A vinda de Cristo à terra, com toda a alegria que comporta para a humanidade, está ligada de modo indissolúvel ao sofrimento. A festa nupcial é marcada pelo drama da Cruz, mas culminará no júbilo pascal.

5. Este drama é o fruto do inevitável combate de Cristo com o poder do mal: «A luz resplandece nas trevas, mas as trevas não a admitiram» (Jn 1,5). Os pecados de todos os homens desempenham uma parte essencial neste drama. Mas particularmente dolorosa para Cristo foi a falta de reconhecimento por parte de uma certa classe do Seu povo. Ao dirigir-Se à cidade de Jerusalém, censura-a: «Não reconheceste o tempo em que foste visitada» (Lc 19,44).
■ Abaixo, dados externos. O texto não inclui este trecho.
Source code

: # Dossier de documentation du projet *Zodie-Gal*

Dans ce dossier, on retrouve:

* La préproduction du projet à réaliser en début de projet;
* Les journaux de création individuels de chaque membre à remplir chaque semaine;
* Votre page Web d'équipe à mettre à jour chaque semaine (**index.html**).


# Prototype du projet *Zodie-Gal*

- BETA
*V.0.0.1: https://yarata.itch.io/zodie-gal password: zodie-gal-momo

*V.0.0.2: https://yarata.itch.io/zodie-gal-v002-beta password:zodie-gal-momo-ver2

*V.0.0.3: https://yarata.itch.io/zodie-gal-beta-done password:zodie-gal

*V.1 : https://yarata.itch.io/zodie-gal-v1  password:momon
O tempo da presença terrena de Cristo era o tempo da visita de Deus. Certamente, não faltaram aqueles que deram uma resposta positiva, a resposta da fé. Antes de narrar o lamento de Jesus sobre a cidade rebelde (cf. Lc Lc 19,41-44), Lucas descreve-nos o Seu ingresso «real», «messiânico» em Jerusalém, quando «a multidão dos discípulos começou a louvar alegremente a Deus, em alta voz, por todos os milagres que tinham visto, dizendo: “Bendito seja o Rei que vem em nome do Senhor! Paz no Céu e glória nas Alturas!”» (19, 37-38). Mas este entusiasmo não podia esconder, aos olhos de Jesus, a triste evidência de ser rejeitado pelos chefes do próprio povo e pela multidão por eles instigada.

De resto, antes da entrada triunfal em Jerusalém, Jesus anunciara o Seu sacrifício: «O Filho do Homem também não veio para ser servido, mas para servir e dar a vida em resgate por muitos» (Mc 10,45 cf. Mt Mt 20,28).

O tempo da vida terrena de Cristo qualifica-se assim pela Sua oferenda redentora. É o tempo do mistério pascal de morte e ressurreição, do qual promana a salvação dos homens.

Saudação

Amados peregrinos vindos de São Paulo, caros alunos e mestres do Educandário de São Carlos, e todos os presentes de língua portuguesa: de coração vos desejo aquela riqueza imensa e inesgotável que é Cristo, o Deus feito homem. Possam alegrar-se vossos corações e vossas famílias com a presença de Deus Humanado, como sucedeu com a Virgem Mãe, que O concebeu por obra do Espírito Santo! Feliz Natal!